Data for processing:
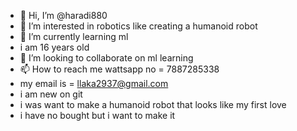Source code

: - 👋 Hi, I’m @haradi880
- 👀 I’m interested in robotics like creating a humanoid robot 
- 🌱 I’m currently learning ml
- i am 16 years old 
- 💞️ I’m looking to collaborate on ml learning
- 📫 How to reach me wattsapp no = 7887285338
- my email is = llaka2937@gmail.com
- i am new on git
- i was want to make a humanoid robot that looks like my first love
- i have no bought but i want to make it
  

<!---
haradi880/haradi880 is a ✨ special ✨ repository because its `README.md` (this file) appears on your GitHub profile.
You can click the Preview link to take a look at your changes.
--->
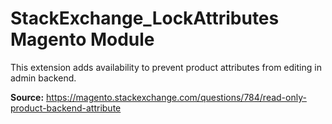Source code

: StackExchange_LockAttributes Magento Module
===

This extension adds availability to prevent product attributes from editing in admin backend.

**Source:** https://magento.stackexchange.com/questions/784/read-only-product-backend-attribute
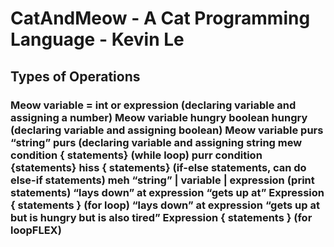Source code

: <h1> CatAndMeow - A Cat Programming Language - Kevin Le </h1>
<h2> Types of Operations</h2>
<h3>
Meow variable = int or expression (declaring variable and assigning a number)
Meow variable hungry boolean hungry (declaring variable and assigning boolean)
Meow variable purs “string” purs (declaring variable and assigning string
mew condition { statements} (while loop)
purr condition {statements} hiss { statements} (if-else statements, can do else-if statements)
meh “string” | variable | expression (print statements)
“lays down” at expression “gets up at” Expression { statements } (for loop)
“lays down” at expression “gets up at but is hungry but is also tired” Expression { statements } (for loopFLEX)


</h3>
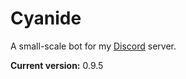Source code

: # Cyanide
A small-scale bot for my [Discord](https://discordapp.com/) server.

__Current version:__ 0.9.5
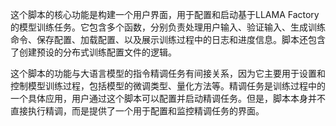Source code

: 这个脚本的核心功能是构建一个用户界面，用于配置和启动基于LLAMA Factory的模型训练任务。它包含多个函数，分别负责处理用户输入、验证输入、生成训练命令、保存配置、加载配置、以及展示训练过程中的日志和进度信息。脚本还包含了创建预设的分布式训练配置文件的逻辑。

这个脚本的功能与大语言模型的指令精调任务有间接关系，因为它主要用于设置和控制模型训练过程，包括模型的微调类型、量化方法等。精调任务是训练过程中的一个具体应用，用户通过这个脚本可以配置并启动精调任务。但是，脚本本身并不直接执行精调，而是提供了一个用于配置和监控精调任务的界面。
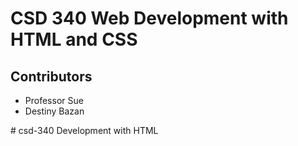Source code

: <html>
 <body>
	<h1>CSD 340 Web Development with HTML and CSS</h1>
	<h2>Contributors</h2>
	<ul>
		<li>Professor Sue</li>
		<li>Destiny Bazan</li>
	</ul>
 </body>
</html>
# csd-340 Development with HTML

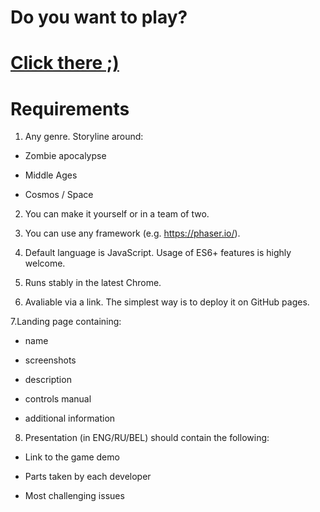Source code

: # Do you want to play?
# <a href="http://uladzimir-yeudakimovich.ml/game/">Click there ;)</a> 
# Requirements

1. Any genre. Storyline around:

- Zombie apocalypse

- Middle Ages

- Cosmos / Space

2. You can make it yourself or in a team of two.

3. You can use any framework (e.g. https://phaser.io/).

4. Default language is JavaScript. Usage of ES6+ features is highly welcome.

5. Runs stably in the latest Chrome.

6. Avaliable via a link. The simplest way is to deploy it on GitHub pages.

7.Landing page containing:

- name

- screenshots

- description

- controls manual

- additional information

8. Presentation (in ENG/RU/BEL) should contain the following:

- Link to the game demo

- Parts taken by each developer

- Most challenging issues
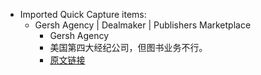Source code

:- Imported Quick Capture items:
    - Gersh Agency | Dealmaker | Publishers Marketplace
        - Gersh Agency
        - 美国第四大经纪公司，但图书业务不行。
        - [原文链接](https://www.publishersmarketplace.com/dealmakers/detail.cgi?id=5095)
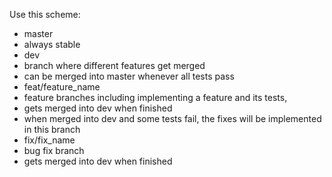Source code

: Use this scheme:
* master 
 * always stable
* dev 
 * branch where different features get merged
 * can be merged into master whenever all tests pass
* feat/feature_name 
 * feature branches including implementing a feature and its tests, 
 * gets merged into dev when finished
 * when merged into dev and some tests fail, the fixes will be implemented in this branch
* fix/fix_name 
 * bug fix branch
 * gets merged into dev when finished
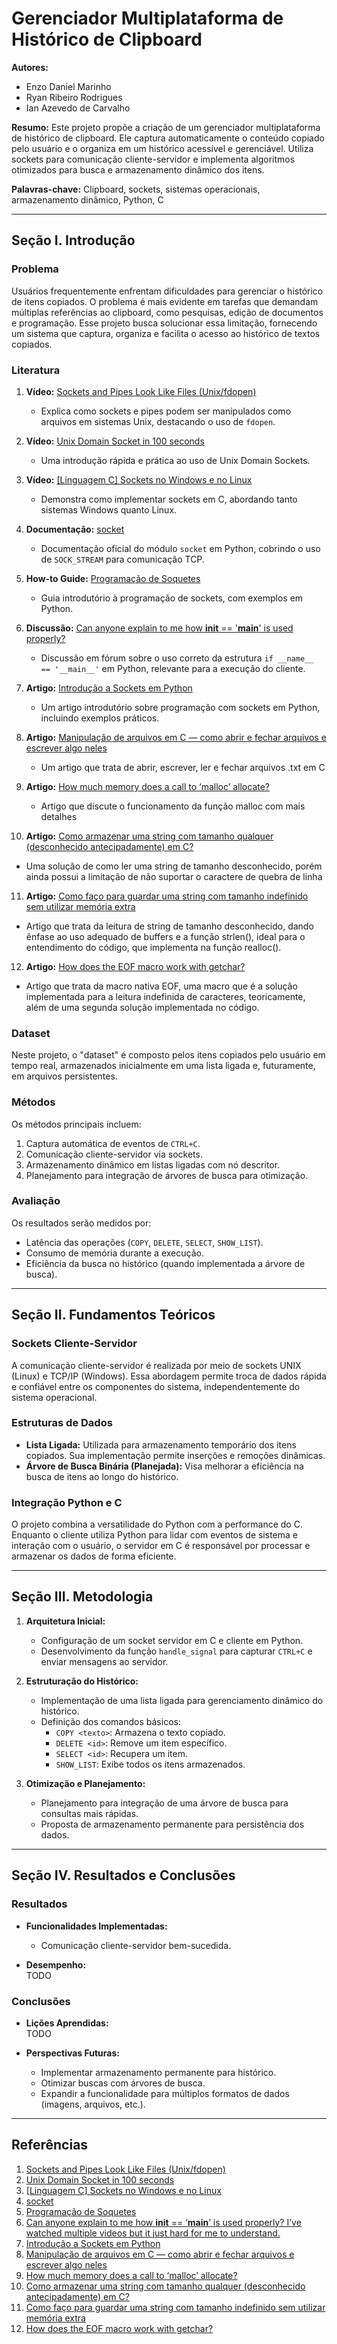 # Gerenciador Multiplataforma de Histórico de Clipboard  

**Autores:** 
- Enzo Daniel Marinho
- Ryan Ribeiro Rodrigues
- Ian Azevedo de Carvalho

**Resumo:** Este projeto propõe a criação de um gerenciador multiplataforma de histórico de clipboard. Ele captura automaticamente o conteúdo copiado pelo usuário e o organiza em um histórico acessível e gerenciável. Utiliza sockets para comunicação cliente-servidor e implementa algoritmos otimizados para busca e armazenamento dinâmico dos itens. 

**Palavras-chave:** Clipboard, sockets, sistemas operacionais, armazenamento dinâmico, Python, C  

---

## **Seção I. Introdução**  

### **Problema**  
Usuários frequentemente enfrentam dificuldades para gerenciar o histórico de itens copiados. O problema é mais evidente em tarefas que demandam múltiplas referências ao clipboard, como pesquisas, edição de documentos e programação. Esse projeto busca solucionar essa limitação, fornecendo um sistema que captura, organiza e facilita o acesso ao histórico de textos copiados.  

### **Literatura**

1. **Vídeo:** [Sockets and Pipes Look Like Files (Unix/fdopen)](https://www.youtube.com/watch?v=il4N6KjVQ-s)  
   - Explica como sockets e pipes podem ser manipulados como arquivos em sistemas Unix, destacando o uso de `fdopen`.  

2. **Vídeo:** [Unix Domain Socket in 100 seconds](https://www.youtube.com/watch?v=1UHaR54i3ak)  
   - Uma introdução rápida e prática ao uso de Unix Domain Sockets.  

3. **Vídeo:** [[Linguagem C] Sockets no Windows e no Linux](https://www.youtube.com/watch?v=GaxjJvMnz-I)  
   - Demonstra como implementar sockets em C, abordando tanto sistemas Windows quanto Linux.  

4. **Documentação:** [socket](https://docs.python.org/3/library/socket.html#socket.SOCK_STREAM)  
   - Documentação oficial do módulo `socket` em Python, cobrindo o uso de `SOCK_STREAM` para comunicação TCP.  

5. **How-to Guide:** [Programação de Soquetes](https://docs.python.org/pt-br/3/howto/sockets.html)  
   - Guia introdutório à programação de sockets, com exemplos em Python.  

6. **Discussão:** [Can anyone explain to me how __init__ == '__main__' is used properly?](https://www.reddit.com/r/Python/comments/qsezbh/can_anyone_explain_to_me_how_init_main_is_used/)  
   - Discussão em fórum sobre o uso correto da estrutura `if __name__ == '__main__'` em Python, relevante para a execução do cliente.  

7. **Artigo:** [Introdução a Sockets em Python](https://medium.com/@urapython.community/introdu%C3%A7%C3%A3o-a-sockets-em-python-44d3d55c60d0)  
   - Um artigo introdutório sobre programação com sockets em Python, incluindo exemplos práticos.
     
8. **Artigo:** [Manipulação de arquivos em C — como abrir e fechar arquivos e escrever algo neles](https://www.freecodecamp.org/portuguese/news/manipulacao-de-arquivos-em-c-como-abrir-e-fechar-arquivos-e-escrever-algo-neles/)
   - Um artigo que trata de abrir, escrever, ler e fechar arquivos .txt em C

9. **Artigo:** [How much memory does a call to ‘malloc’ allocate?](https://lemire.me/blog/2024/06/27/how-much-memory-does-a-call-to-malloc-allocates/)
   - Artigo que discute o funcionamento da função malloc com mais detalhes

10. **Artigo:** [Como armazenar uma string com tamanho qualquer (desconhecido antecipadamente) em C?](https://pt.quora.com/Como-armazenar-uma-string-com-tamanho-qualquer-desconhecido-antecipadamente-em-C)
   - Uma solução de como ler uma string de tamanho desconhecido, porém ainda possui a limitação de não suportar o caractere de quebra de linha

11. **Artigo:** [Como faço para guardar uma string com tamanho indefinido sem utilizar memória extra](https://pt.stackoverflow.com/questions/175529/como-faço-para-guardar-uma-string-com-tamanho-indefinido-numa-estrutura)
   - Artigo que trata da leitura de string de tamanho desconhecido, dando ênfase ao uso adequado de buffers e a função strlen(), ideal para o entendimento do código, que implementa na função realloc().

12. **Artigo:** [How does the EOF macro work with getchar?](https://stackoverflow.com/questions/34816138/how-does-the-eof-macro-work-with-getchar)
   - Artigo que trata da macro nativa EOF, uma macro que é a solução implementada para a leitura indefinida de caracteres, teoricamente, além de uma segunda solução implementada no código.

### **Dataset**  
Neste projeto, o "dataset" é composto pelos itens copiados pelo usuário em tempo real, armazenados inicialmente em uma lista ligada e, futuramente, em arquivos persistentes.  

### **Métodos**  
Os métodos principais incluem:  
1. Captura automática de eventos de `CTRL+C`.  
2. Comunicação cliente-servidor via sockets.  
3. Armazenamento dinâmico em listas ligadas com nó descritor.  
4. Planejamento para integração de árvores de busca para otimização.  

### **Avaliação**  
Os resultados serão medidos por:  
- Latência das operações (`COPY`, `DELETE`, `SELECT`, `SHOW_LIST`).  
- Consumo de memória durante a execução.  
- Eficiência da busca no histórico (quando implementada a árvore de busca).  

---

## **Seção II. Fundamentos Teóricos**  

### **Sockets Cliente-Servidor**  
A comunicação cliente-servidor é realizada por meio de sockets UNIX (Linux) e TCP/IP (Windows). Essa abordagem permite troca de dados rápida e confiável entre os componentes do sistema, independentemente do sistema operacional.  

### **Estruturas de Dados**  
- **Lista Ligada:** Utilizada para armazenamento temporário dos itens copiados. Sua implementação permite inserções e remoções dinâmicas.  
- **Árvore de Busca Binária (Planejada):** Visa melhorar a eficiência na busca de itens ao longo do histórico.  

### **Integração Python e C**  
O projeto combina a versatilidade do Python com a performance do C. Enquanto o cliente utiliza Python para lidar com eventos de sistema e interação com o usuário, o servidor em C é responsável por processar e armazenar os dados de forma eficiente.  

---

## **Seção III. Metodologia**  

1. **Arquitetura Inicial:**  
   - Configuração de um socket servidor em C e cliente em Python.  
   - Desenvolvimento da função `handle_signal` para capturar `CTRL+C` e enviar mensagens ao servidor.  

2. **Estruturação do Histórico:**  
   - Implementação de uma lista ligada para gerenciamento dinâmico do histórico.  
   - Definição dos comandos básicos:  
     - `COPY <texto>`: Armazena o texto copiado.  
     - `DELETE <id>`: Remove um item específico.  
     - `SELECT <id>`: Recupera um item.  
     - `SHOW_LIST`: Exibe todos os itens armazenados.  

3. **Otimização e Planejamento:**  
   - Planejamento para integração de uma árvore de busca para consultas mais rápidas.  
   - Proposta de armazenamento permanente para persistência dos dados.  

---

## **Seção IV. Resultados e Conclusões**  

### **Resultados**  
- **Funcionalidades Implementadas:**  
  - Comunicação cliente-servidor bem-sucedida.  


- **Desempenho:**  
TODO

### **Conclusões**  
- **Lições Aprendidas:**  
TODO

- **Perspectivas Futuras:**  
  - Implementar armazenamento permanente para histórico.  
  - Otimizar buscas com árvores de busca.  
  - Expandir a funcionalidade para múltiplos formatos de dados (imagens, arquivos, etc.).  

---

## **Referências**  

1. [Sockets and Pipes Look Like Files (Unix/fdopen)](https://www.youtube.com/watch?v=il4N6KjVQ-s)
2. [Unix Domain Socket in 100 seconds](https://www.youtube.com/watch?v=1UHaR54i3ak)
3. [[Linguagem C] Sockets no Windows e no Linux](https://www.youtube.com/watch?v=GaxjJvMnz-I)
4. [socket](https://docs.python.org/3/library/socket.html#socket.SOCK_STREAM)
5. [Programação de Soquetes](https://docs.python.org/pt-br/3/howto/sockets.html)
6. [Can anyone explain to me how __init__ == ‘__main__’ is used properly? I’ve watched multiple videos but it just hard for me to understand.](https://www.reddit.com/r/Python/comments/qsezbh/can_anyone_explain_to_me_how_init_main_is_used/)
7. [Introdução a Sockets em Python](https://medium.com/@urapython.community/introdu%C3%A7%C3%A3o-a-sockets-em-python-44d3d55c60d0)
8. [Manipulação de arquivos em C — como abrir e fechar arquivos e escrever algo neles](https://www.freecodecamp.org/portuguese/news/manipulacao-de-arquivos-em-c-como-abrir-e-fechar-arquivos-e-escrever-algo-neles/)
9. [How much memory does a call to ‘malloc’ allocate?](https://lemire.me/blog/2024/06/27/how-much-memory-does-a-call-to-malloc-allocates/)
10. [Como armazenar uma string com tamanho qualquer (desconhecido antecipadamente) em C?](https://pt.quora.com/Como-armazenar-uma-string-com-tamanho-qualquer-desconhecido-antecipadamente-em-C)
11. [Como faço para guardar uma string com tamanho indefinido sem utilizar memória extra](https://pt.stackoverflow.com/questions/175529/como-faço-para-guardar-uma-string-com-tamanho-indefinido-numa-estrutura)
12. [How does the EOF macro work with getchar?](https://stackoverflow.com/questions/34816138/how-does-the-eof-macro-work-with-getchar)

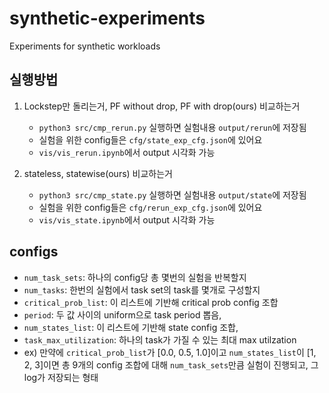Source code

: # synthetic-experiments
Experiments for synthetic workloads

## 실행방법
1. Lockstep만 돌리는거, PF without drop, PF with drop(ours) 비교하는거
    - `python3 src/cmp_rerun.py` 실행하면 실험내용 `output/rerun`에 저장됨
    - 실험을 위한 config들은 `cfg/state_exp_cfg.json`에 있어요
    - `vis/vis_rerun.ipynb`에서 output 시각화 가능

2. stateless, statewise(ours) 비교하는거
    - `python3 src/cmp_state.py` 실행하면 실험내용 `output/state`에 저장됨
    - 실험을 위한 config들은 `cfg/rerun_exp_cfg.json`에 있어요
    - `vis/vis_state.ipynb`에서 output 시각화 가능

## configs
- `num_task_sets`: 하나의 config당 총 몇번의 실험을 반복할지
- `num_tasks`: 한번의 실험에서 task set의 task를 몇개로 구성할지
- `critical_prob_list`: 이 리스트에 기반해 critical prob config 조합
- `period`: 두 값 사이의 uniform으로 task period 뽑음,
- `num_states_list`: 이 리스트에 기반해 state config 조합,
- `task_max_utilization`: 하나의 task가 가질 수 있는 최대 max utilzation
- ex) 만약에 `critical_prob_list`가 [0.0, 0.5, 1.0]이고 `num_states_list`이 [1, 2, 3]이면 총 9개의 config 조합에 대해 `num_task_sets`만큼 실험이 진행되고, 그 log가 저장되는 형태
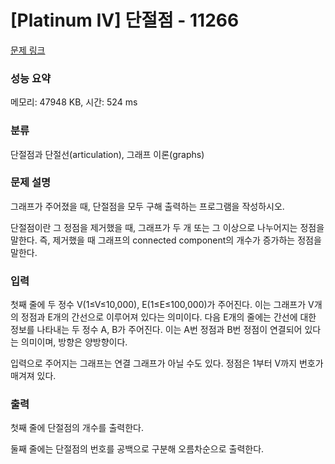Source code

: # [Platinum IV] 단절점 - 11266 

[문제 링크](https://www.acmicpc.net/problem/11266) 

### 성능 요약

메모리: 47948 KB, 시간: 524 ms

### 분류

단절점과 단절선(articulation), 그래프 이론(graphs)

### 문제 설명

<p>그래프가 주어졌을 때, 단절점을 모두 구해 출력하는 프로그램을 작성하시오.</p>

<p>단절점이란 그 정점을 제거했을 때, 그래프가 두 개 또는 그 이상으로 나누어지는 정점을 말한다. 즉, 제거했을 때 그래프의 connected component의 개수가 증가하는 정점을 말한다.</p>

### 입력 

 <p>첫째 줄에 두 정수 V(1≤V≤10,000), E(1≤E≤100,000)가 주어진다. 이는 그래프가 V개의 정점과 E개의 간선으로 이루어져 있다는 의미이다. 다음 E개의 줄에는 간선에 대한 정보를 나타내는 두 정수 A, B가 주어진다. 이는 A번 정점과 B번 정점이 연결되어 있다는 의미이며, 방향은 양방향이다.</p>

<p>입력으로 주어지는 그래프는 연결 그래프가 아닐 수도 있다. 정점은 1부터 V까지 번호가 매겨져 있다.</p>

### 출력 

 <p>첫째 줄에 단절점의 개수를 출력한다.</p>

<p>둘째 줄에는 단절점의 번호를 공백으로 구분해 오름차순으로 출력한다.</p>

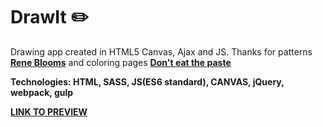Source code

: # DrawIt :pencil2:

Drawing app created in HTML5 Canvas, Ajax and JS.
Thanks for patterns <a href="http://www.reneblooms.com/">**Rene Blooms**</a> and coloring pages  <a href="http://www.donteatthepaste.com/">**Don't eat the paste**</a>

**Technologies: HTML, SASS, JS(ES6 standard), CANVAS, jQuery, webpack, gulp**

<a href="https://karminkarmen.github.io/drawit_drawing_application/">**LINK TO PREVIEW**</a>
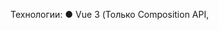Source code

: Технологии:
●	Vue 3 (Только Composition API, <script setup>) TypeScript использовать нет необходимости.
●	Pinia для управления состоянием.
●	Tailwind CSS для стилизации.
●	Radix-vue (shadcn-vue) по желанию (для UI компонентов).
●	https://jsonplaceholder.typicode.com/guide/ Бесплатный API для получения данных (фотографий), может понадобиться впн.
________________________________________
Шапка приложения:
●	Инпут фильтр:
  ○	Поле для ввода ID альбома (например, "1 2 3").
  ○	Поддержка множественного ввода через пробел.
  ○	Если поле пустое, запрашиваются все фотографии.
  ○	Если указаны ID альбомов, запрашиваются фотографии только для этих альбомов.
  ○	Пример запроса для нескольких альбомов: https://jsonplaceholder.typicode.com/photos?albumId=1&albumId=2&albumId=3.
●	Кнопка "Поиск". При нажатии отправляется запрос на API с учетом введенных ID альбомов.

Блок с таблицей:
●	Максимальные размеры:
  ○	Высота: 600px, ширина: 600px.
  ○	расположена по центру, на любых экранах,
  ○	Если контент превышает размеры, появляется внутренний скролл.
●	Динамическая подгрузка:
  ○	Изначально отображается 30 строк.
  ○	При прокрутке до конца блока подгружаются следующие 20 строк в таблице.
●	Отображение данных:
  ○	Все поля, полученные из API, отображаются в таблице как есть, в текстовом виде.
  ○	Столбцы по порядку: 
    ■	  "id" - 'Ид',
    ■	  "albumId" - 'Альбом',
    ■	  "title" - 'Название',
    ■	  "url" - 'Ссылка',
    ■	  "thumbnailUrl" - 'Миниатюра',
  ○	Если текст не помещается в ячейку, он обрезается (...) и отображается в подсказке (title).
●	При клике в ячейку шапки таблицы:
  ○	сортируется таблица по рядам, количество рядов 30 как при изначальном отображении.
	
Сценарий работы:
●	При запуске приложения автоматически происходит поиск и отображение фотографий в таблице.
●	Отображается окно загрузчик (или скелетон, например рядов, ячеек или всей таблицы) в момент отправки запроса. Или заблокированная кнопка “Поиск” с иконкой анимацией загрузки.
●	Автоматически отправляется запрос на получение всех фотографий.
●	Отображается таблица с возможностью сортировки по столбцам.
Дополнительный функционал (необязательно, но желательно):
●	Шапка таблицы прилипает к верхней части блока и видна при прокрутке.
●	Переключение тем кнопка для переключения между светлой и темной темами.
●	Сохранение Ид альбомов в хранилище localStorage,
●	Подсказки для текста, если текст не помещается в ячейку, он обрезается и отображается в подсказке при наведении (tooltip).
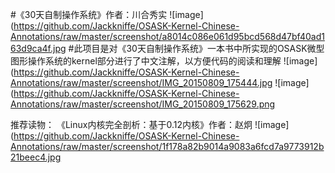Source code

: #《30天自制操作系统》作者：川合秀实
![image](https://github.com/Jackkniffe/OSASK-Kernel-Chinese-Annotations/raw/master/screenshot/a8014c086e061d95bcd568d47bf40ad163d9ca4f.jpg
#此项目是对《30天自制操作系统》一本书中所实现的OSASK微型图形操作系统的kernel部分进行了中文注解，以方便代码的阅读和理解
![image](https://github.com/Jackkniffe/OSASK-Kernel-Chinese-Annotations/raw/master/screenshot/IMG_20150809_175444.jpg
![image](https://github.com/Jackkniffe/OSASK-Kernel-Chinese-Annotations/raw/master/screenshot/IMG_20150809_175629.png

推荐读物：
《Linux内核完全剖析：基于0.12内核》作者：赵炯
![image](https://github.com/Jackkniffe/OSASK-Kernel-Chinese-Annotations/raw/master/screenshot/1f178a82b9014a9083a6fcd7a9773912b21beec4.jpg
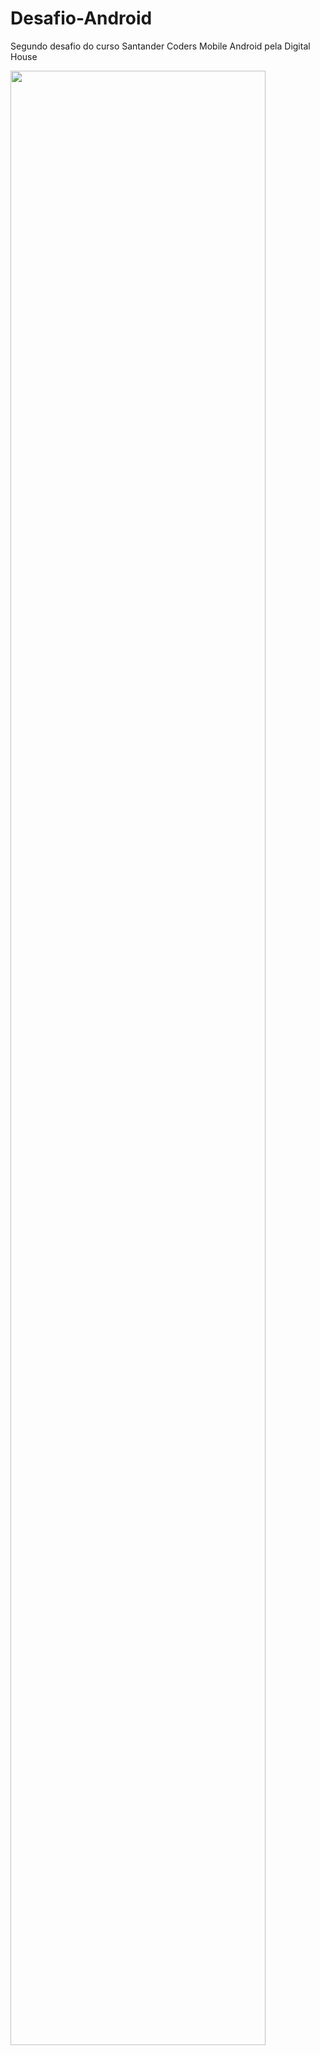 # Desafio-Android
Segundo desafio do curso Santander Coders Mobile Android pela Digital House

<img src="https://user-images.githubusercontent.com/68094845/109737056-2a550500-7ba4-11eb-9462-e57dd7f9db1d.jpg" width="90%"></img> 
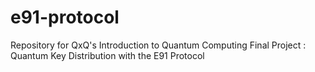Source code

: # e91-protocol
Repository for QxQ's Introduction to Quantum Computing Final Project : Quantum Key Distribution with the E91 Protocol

Your assignment: Copy only these lines from the records above, exactly: the one with "<p>둘째 줄에는 단절점의 번호를 공백으로 구분해 오름차순으로 출력한다.</p>", the one with "запрашиваются все фотографии.", and those between. Skip the pictures.

Solution to the exercise:
<p>둘째 줄에는 단절점의 번호를 공백으로 구분해 오름차순으로 출력한다.</p>

Source code

: # DrawIt :pencil2:

Drawing app created in HTML5 Canvas, Ajax and JS.
Thanks for patterns <a href="http://www.reneblooms.com/">**Rene Blooms**</a> and coloring pages  <a href="http://www.donteatthepaste.com/">**Don't eat the paste**</a>

**Technologies: HTML, SASS, JS(ES6 standard), CANVAS, jQuery, webpack, gulp**

<a href="https://karminkarmen.github.io/drawit_drawing_application/">**LINK TO PREVIEW**</a>
Source code

: Технологии:
●	Vue 3 (Только Composition API, <script setup>) TypeScript использовать нет необходимости.
●	Pinia для управления состоянием.
●	Tailwind CSS для стилизации.
●	Radix-vue (shadcn-vue) по желанию (для UI компонентов).
●	https://jsonplaceholder.typicode.com/guide/ Бесплатный API для получения данных (фотографий), может понадобиться впн.
________________________________________
Шапка приложения:
●	Инпут фильтр:
  ○	Поле для ввода ID альбома (например, "1 2 3").
  ○	Поддержка множественного ввода через пробел.
  ○	Если поле пустое, запрашиваются все фотографии.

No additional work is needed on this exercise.